>>
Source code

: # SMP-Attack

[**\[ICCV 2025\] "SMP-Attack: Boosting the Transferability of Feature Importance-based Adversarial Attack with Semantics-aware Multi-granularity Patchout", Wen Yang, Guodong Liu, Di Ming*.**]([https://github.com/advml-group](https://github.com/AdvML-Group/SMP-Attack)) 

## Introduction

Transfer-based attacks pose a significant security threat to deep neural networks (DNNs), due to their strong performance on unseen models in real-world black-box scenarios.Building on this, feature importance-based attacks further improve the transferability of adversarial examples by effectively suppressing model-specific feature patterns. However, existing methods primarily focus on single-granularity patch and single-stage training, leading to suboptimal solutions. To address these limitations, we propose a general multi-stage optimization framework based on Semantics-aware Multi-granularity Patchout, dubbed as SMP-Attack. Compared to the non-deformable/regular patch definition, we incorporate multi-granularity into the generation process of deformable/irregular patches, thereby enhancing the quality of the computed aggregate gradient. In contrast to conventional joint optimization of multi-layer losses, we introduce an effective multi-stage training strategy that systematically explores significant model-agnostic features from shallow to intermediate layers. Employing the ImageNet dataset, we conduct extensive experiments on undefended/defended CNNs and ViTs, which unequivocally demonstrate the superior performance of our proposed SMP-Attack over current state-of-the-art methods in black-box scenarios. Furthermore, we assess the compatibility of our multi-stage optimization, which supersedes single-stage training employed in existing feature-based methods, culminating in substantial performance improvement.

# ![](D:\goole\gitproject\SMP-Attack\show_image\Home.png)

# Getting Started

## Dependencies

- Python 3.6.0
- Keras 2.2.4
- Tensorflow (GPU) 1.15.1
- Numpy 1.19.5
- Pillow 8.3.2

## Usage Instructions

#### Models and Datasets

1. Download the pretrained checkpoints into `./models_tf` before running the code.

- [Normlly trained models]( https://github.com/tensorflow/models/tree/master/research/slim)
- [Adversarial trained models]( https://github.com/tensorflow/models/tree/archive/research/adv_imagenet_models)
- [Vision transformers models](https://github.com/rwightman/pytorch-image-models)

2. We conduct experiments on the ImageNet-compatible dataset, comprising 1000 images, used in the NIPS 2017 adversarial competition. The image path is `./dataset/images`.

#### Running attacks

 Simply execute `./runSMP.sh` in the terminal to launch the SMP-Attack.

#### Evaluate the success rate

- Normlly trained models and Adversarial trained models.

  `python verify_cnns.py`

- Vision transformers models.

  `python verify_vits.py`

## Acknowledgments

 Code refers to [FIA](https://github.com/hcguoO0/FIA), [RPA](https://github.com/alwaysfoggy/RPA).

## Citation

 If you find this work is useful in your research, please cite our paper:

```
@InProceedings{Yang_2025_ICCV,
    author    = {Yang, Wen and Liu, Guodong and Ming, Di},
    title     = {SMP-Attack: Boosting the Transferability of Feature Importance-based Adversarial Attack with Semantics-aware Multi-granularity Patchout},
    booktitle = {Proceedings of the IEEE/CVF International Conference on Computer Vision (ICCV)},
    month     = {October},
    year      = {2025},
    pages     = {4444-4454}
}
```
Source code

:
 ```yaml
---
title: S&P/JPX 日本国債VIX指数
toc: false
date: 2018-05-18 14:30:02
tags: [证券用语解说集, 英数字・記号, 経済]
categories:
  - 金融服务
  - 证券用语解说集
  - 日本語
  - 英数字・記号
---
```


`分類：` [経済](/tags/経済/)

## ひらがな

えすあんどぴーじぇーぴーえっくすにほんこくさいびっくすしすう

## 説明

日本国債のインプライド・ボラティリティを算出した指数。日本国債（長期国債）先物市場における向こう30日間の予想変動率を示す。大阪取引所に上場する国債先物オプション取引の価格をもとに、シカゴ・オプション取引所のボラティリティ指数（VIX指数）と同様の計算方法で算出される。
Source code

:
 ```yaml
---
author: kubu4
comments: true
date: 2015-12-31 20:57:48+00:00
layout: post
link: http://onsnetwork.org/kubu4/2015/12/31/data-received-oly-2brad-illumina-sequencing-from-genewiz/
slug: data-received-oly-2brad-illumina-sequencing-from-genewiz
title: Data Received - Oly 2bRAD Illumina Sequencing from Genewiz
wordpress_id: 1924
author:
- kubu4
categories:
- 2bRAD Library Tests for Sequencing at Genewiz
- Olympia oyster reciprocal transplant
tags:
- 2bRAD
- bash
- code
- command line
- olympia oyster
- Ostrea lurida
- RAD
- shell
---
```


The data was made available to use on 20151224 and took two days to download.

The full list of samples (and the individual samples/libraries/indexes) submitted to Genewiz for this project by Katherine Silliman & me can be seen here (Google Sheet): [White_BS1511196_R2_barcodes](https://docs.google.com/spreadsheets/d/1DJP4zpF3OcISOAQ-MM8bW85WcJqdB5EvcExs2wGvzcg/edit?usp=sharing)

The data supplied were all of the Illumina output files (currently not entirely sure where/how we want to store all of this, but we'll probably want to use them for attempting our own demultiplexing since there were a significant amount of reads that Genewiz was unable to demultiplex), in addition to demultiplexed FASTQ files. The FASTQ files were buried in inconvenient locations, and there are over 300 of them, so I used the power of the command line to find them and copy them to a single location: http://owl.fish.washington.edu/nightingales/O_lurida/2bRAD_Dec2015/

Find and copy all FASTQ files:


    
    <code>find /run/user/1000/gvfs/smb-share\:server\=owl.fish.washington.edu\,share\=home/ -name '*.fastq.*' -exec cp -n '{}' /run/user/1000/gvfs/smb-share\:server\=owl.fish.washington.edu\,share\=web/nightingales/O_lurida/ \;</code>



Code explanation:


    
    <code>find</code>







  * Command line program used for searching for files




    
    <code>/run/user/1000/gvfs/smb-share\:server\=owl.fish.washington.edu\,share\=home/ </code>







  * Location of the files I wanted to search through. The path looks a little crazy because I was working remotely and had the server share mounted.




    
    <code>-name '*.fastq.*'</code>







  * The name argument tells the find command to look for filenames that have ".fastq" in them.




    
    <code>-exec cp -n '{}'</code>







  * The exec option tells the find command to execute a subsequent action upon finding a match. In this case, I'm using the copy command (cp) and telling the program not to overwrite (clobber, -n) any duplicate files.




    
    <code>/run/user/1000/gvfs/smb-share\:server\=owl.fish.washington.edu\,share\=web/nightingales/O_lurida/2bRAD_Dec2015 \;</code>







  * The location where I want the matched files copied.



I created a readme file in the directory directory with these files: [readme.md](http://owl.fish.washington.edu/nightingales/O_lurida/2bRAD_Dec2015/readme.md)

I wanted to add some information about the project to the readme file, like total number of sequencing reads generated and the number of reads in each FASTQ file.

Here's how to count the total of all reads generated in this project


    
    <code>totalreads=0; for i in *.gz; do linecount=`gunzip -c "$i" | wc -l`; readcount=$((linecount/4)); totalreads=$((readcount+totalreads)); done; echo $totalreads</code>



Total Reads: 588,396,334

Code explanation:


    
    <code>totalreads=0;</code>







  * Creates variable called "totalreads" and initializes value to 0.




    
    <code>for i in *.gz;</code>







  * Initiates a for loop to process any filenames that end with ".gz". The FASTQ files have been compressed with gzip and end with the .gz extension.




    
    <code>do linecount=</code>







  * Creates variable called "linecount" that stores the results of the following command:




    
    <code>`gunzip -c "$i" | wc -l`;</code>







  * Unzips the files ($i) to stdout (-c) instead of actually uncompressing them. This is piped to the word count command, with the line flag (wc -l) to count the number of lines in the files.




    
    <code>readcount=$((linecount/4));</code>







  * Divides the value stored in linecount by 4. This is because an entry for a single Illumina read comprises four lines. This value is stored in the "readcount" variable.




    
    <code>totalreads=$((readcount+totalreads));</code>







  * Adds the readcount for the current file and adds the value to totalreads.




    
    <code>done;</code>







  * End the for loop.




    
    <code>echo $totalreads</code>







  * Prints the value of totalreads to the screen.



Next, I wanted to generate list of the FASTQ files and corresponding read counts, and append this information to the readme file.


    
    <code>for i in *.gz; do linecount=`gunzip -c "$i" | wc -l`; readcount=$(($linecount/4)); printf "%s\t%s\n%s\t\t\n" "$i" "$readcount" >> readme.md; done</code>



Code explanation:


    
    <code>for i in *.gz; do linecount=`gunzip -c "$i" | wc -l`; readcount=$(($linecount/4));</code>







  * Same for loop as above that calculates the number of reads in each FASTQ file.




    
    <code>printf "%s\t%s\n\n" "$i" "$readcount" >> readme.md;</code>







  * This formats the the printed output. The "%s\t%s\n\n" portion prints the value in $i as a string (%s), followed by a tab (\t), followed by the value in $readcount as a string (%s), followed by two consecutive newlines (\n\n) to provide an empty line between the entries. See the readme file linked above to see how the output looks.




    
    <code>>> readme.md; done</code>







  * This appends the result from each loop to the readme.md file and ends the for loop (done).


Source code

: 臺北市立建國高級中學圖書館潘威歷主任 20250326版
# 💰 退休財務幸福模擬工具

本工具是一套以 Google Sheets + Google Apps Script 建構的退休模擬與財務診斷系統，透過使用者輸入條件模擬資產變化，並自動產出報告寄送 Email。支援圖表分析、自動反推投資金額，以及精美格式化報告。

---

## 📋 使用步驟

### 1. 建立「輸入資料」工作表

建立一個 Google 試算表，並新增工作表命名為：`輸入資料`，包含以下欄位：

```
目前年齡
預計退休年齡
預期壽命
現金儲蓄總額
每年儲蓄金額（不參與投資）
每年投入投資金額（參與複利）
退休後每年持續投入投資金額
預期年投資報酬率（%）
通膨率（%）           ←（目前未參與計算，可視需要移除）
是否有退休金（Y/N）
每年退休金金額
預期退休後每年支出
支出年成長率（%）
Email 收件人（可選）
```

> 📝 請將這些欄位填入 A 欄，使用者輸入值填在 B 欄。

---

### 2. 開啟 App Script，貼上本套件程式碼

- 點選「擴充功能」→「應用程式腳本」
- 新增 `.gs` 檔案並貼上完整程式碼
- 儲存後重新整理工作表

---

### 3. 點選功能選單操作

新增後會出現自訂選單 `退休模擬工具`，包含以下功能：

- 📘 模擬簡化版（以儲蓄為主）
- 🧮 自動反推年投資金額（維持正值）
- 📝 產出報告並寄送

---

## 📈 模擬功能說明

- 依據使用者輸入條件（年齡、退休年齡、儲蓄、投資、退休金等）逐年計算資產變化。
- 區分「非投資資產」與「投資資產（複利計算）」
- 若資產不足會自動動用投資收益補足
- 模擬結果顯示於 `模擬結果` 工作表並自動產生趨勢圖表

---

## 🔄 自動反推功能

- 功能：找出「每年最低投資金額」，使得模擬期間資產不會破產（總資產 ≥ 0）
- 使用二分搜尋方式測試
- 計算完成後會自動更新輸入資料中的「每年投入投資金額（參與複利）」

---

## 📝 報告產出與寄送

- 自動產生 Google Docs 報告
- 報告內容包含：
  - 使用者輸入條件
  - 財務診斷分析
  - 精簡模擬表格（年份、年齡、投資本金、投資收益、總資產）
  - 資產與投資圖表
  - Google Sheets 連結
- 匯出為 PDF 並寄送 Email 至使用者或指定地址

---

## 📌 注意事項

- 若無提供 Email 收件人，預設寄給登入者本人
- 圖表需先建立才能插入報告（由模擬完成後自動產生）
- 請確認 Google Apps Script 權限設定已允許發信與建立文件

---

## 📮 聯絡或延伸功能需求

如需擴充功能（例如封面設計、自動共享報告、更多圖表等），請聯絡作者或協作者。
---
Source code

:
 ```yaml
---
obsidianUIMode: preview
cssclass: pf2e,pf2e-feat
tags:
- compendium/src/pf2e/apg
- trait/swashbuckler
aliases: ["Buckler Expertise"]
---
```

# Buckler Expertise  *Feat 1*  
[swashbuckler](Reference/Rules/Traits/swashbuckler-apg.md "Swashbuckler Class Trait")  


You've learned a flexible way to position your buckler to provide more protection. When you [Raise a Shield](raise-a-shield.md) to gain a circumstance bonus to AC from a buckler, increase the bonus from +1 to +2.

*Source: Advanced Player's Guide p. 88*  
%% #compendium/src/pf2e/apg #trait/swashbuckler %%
<<
• DESCRIPTION OF THE TASK:
Up to and including the line that contains "Transfer-based attacks pose", output the records above exactly, beginning with their first line.

• ANSWER SPACE:
Source code

: # SMP-Attack

[**\[ICCV 2025\] "SMP-Attack: Boosting the Transferability of Feature Importance-based Adversarial Attack with Semantics-aware Multi-granularity Patchout", Wen Yang, Guodong Liu, Di Ming*.**]([https://github.com/advml-group](https://github.com/AdvML-Group/SMP-Attack)) 

## Introduction

Transfer-based attacks pose a significant security threat to deep neural networks (DNNs), due to their strong performance on unseen models in real-world black-box scenarios.Building on this, feature importance-based attacks further improve the transferability of adversarial examples by effectively suppressing model-specific feature patterns. However, existing methods primarily focus on single-granularity patch and single-stage training, leading to suboptimal solutions. To address these limitations, we propose a general multi-stage optimization framework based on Semantics-aware Multi-granularity Patchout, dubbed as SMP-Attack. Compared to the non-deformable/regular patch definition, we incorporate multi-granularity into the generation process of deformable/irregular patches, thereby enhancing the quality of the computed aggregate gradient. In contrast to conventional joint optimization of multi-layer losses, we introduce an effective multi-stage training strategy that systematically explores significant model-agnostic features from shallow to intermediate layers. Employing the ImageNet dataset, we conduct extensive experiments on undefended/defended CNNs and ViTs, which unequivocally demonstrate the superior performance of our proposed SMP-Attack over current state-of-the-art methods in black-box scenarios. Furthermore, we assess the compatibility of our multi-stage optimization, which supersedes single-stage training employed in existing feature-based methods, culminating in substantial performance improvement.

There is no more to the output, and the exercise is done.